Current topics for master theses:
- Improving supernova detection in IceCube Upgrade using machine learning: Neutrinos from core-collapse supernovae typically possess energies in the ballpark of tens of MeVs, rendering them impossible to detect using IceCube's standard reconstruction methods. Currently, IceCube identifies potential supernova neutrino bursts by monitoring for a collective increase in the rates across all optical modules. The forthcoming integration of mDOMs in the IceCube Upgrade heralds a promising shift for detecting these events. Given the configuration of 24 photomultipliers per module, the low-energy neutrino events can produce hits across multiple photomultipliers in a single module in a very short time. This master's study will employ machine learning to efficiently discern supernova neutrinos from background noise, focusing on the analysis of hit patterns and correlations across the array of photomultipliers and optical modules.
- Investigation of the performance of real-time reconstruction in IceCube: IceCube has an extensive infrastructure for notifying other experiments in real time when interesting events are detected (real-time alerts). These pipelines are optimized for efficiency and speed and therefore use special reconstruction algorithms. The aim of the program is to find an electromagnetic counterpart to the neutrinos with other telescopes. In this master thesis the performance of the different algorithms will be analyzed, compared and finally improved. In addition, it will be investigated how the uncertainty in the directional reconstruction affects the sensitivity for certain source classes. The work will be carried out in close cooperation with the IceCube group in Bochum, including stays there.

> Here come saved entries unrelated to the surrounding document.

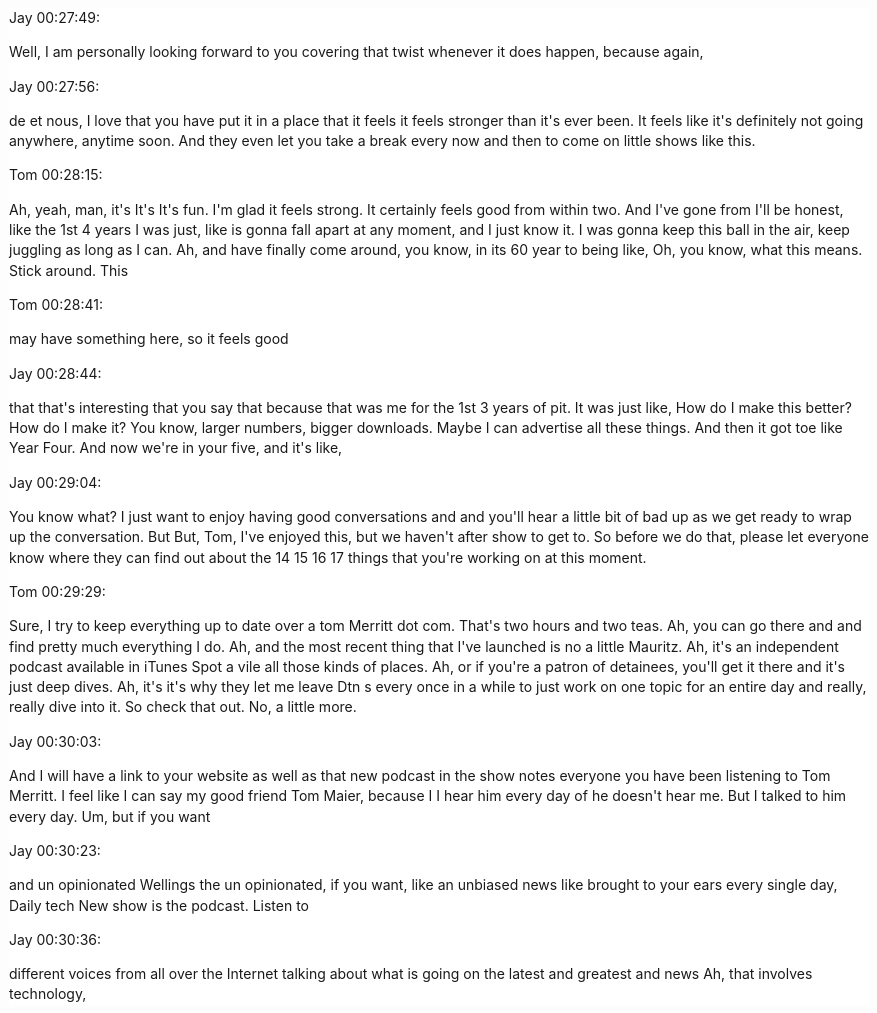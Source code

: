 Jay 00:27:49:

Well, I am personally looking forward to you covering that twist whenever it does happen, because again,

Jay 00:27:56:

de et nous, I love that you have put it in a place that it feels it feels stronger than it's ever been. It feels like it's definitely not going anywhere, anytime soon. And they even let you take a break every now and then to come on little shows like this.

Tom 00:28:15:

Ah, yeah, man, it's It's It's fun. I'm glad it feels strong. It certainly feels good from within two. And I've gone from I'll be honest, like the 1st 4 years I was just, like is gonna fall apart at any moment, and I just know it. I was gonna keep this ball in the air, keep juggling as long as I can. Ah, and have finally come around, you know, in its 60 year to being like, Oh, you know, what this means. Stick around. This

Tom 00:28:41:

may have something here, so it feels good

Jay 00:28:44:

that that's interesting that you say that because that was me for the 1st 3 years of pit. It was just like, How do I make this better? How do I make it? You know, larger numbers, bigger downloads. Maybe I can advertise all these things. And then it got toe like Year Four. And now we're in your five, and it's like,

Jay 00:29:04:

You know what? I just want to enjoy having good conversations and and you'll hear a little bit of bad up as we get ready to wrap up the conversation. But But, Tom, I've enjoyed this, but we haven't after show to get to. So before we do that, please let everyone know where they can find out about the 14 15 16 17 things that you're working on at this moment.

Tom 00:29:29:

Sure, I try to keep everything up to date over a tom Merritt dot com. That's two hours and two teas. Ah, you can go there and and find pretty much everything I do. Ah, and the most recent thing that I've launched is no a little Mauritz. Ah, it's an independent podcast available in iTunes Spot a vile all those kinds of places. Ah, or if you're a patron of detainees, you'll get it there and it's just deep dives. Ah, it's it's why they let me leave Dtn s every once in a while to just work on one topic for an entire day and really, really dive into it. So check that out. No, a little more.

Jay 00:30:03:

And I will have a link to your website as well as that new podcast in the show notes everyone you have been listening to Tom Merritt. I feel like I can say my good friend Tom Maier, because I I hear him every day of he doesn't hear me. But I talked to him every day. Um, but if you want

Jay 00:30:23:

and un opinionated Wellings the un opinionated, if you want, like an unbiased news like brought to your ears every single day, Daily tech New show is the podcast. Listen to

Jay 00:30:36:

different voices from all over the Internet talking about what is going on the latest and greatest and news Ah, that involves technology,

- Seismic Noise Prediction for the Einstein Telescope: This Master's thesis project aims to enhance the Einstein Telescope (ET) Project by developing machine and deep learning algorithms for predicting seismic noise, crucial in gravitational wave analysis. The focus is on forecasting the arrival of seismic waves: P-waves (primary waves that are the fastest and travel through solids, liquids, and gases), S-waves (secondary waves that are slower and only move through solids), and surface waves (which travel along the Earth's surface and cause most of the damage during earthquakes). The candidate will also model the real-time 3D movement of the Earth. This research is key to filtering seismic interference in gravitational wave data. The project aims to significantly enhance the accuracy of gravitational wave detection and contribute to astrophysical research.